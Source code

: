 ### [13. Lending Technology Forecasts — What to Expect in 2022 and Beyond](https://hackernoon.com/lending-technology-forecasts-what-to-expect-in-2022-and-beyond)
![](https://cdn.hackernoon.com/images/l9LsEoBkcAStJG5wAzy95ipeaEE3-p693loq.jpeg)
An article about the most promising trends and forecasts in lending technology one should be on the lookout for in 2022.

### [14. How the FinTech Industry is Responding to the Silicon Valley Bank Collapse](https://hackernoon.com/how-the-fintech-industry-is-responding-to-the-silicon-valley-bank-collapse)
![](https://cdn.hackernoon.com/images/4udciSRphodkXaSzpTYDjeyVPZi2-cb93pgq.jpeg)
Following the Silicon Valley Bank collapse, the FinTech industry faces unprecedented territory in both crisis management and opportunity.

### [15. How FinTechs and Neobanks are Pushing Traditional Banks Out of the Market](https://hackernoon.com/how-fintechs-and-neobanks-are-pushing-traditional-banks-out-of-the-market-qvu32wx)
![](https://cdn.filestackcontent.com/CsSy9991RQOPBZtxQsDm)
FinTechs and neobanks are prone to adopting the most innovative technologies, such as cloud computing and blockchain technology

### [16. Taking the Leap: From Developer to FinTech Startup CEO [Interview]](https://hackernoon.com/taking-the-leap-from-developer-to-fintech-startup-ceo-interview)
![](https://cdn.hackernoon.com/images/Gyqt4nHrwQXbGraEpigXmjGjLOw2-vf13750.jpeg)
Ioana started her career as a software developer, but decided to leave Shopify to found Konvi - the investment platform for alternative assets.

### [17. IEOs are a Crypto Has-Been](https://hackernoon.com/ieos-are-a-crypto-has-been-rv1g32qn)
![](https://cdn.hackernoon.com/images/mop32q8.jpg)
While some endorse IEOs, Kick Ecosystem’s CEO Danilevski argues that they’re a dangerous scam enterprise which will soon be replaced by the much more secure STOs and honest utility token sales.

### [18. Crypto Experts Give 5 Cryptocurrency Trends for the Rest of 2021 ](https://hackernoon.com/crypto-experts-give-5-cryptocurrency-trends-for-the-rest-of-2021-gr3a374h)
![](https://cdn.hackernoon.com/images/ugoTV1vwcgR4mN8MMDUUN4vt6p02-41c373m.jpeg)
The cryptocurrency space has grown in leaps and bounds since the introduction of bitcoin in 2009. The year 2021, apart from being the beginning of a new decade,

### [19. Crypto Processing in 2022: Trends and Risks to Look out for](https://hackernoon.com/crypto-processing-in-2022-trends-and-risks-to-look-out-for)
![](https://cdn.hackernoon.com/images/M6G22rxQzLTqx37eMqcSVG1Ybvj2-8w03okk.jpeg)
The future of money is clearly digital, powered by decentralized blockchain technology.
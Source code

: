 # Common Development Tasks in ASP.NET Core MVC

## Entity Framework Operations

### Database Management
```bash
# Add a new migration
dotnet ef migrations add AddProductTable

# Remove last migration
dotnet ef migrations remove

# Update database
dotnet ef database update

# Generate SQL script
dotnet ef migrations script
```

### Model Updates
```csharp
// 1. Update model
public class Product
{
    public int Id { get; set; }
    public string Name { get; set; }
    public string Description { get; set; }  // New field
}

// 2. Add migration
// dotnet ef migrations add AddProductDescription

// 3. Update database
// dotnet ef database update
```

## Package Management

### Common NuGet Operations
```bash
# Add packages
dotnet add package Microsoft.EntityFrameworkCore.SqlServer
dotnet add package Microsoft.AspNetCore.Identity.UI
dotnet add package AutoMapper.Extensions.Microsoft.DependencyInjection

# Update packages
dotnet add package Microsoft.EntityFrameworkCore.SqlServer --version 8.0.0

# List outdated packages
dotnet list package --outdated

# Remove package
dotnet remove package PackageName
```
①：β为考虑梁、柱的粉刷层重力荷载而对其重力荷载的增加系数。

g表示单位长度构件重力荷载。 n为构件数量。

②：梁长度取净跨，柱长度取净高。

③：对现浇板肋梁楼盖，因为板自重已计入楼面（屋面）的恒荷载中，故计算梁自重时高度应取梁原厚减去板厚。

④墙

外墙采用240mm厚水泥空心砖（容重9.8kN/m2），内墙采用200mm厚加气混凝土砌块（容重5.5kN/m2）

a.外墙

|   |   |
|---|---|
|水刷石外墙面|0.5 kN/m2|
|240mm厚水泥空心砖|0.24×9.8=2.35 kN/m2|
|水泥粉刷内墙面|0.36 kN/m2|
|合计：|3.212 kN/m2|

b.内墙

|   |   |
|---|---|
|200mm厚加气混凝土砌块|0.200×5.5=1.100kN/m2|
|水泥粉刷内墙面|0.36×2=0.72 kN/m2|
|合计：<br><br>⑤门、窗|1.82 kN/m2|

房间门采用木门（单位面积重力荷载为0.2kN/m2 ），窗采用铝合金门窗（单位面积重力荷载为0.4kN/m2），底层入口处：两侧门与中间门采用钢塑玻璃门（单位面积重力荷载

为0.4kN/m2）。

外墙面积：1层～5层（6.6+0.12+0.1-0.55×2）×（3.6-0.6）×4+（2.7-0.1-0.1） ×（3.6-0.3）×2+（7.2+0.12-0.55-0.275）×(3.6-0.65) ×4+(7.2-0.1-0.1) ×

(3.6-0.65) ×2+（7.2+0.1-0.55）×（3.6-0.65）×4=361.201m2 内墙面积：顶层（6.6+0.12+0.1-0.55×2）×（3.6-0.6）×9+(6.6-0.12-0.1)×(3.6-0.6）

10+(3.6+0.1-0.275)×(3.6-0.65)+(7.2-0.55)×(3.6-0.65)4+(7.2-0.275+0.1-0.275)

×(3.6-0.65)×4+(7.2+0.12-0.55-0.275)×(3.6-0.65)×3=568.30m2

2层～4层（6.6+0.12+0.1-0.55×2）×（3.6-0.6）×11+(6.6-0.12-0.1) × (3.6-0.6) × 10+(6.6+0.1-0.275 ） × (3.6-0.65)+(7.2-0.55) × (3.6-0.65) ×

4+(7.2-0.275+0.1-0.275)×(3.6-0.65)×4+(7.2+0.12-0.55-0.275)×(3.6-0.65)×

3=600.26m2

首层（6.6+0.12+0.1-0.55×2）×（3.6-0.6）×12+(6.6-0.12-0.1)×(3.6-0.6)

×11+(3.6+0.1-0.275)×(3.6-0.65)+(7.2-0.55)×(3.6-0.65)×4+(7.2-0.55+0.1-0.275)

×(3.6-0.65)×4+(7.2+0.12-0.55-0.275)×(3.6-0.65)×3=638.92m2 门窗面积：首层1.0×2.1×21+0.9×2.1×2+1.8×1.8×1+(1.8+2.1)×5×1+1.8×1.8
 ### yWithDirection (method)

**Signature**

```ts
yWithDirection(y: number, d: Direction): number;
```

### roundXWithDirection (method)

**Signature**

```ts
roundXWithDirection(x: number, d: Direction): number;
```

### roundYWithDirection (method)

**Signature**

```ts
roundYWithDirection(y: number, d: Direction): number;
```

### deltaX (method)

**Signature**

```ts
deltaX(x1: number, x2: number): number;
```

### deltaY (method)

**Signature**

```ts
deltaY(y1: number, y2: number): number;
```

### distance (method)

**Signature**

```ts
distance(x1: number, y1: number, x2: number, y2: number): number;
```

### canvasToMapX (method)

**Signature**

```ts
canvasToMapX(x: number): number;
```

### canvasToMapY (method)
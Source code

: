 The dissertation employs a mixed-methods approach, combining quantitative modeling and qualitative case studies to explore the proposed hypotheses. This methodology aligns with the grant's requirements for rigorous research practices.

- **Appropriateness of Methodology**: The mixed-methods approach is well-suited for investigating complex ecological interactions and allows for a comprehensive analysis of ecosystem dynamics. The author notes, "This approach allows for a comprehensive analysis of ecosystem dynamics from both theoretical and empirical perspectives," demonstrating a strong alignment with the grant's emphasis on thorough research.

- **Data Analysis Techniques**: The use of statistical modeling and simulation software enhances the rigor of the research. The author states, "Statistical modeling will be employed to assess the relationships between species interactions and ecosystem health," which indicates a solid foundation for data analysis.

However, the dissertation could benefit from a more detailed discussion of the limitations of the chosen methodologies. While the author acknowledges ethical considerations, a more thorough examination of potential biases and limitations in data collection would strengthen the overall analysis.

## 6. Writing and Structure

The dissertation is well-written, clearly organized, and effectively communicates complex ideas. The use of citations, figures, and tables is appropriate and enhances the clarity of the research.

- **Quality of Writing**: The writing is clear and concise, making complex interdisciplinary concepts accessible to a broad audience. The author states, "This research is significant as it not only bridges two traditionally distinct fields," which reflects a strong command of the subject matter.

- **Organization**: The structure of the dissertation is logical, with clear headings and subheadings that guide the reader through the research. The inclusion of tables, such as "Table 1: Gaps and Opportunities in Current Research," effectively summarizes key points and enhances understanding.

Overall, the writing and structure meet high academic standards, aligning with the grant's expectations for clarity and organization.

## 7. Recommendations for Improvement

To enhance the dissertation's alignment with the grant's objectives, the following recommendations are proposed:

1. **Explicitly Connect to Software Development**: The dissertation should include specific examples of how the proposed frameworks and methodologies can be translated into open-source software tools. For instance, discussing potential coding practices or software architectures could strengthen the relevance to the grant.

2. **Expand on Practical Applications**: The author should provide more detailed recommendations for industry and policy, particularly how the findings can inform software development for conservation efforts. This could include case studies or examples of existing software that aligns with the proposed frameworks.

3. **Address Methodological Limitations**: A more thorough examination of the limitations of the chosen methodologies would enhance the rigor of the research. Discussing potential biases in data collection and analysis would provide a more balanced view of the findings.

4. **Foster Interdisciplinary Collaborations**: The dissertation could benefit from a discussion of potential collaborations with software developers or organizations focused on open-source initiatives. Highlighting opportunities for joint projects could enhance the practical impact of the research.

- - - - -

### Task directions
Tally the lines in the records above that contain the string "Operations" and report only the tally.

### Solution to this problem
2